The chunk of gray matter that makes us uniquely human--the frontal lobe--provides us with good things like social skills, learning skills, language, and impulse control (what psychologists call executive function). It's the last part of the brain to fully develop, which accounts for the feral behaviors of the little animals we call children.
On Monday the NY Times reported on a recent study that showed that children in daycare were slightly more disruptive in class, and this behavior persisted through sixth grade.

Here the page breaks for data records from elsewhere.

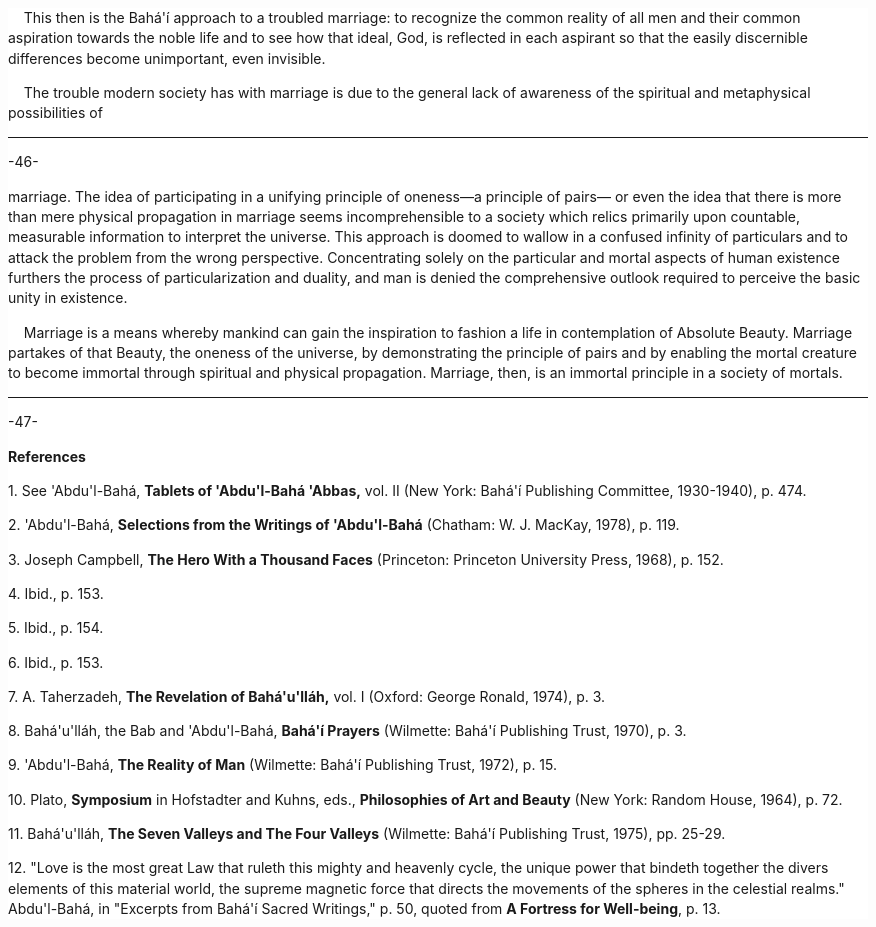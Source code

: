     This then is the Bahá'í approach to a troubled marriage: to recognize the common reality of all men and their common aspiration towards the noble life and to see how that ideal, God, is reflected in each aspirant so that the easily discernible differences become unimportant, even invisible.

    The trouble modern society has with marriage is due to the general lack of awareness of the spiritual and metaphysical possibilities of

* * *

-46-

marriage. The idea of participating in a unifying principle of oneness—a principle of pairs— or even the idea that there is more than mere physical propagation in marriage seems incomprehensible to a society which relics primarily upon countable, measurable information to interpret the universe. This approach is doomed to wallow in a confused infinity of particulars and to attack the problem from the wrong perspective. Concentrating solely on the particular and mortal aspects of human existence furthers the process of particularization and duality, and man is denied the comprehensive outlook required to perceive the basic unity in existence.

    Marriage is a means whereby mankind can gain the inspiration to fashion a life in contemplation of Absolute Beauty. Marriage partakes of that Beauty, the oneness of the universe, by demonstrating the principle of pairs and by enabling the mortal creature to become immortal through spiritual and physical propagation. Marriage, then, is an immortal principle in a society of mortals.

* * *

-47-

**References**

1\. See 'Abdu'l-Bahá, **Tablets of 'Abdu'l-Bahá 'Abbas,** vol. II (New York: Bahá'í Publishing Committee, 1930-1940), p. 474.

2\. 'Abdu'l-Bahá, **Selections from the Writings of 'Abdu'l-Bahá** (Chatham: W. J. MacKay, 1978), p. 119.

3\. Joseph Campbell, **The Hero With a Thousand Faces** (Princeton: Princeton University Press, 1968), p. 152.

4\. Ibid., p. 153.

5\. Ibid., p. 154.

6\. Ibid., p. 153.

7\. A. Taherzadeh, **The Revelation of Bahá'u'lláh,** vol. I (Oxford: George Ronald, 1974), p. 3.

8\. Bahá'u'lláh, the Bab and 'Abdu'l-Bahá, **Bahá'í Prayers** (Wilmette: Bahá'í Publishing Trust, 1970), p. 3.

9\. 'Abdu'l-Bahá, **The Reality of Man** (Wilmette: Bahá'í Publishing Trust, 1972), p. 15.

10\. Plato, **Symposium** in Hofstadter and Kuhns, eds., **Philosophies of Art and Beauty** (New York: Random House, 1964), p. 72.

11\. Bahá'u'lláh, **The Seven Valleys and The Four Valleys** (Wilmette: Bahá'í Publishing Trust, 1975), pp. 25-29.

12\. "Love is the most great Law that ruleth this mighty and heavenly cycle, the unique power that bindeth together the divers elements of this material world, the supreme magnetic force that directs the movements of the spheres in the celestial realms." Abdu'l-Bahá, in "Excerpts from Bahá'í Sacred Writings," p. 50, quoted from **A Fortress for Well-being**, p. 13.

Like so many people I share the roadways with, with a strong sense of entitlement that wipes out any ability of impulse control, the Id is allowed to scream and kick and bite unfettered. With either both parents working, or living in single-parent households, the adults in kids lives are either too wore out from work and household chores, or in the case of daycare, they have too many critters to herd to have time to pound some Super-Ego into their thick noggins.
Loudell Robb, program director of the Rosemount Center in Washington, which cares for 147 children ages 5 and under at its main center and in homes, said she was not surprised that some children might have trouble making the transition from day care to school.
“At least our philosophy here is that children are given choices, to work alone or in a group, to move around,” Ms. Robb said. “By first or second grade, they’re expected to sit still for long periods, to form lines, not to talk to friends when they want to; their time is far more teacher-directed.”
So what happens when kids are asked to sit and focus? Another recently published study shows that they are better able to learn things.Attention span and reasoning may get higher marks than intelligence, especially in math.
"Preschool curricula that focus on development of these skills and self-regulation are needed in a big way," Blair says. "There is a federal push to learn our numbers, our letters and our words, but a focus on the content, without a focus on the skills required to use that content, will end up with children being left behind."
So it seems that teaching some impulse control might be as helpful as teaching the "3 R's." Back to the Times article:
“What the findings tell me is that we need to pay as much attention to children’s social and emotional development as we do to their cognitive, academic development, especially when they are together in groups,” said Ellen Galinsky, president of the Families and Work Institute, a nonprofit research group.
And we need to teach Ellen Galinsky that social development is a part of cognitive development, just like academics and emotions.
We are ambulatory brains, and nothing more.